_ASSIGNMENT_: All lines containing the string "小时候确实看到过一些奇怪的玩意儿" must be copied from the entries.

_INPUT DATA_:
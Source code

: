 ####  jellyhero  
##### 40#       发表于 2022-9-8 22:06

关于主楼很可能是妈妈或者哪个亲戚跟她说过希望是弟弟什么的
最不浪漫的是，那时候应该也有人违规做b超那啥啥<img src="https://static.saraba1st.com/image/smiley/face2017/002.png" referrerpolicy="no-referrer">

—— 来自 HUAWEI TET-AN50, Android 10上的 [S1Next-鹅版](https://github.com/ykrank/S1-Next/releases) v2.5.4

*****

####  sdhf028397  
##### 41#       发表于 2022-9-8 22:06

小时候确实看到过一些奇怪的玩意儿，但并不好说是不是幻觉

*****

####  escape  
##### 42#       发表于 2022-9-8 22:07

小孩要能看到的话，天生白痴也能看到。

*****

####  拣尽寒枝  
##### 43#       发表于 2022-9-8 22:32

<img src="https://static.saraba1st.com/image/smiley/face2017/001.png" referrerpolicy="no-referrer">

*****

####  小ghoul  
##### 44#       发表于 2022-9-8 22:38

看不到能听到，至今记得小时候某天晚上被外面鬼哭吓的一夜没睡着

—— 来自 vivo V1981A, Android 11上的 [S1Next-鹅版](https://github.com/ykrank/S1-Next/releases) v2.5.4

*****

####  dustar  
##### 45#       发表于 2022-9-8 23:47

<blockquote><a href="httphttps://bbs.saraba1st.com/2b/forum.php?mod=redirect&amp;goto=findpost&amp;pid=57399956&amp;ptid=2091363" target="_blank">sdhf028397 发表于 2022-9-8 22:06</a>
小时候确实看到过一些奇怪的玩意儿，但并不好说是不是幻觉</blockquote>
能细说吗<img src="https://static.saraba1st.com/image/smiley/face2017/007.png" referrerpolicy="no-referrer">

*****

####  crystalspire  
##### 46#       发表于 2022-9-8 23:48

_RESULT OF THE TASK_:
小时候确实看到过一些奇怪的玩意儿，但并不好说是不是幻觉
小时候确实看到过一些奇怪的玩意儿，但并不好说是不是幻觉</blockquote>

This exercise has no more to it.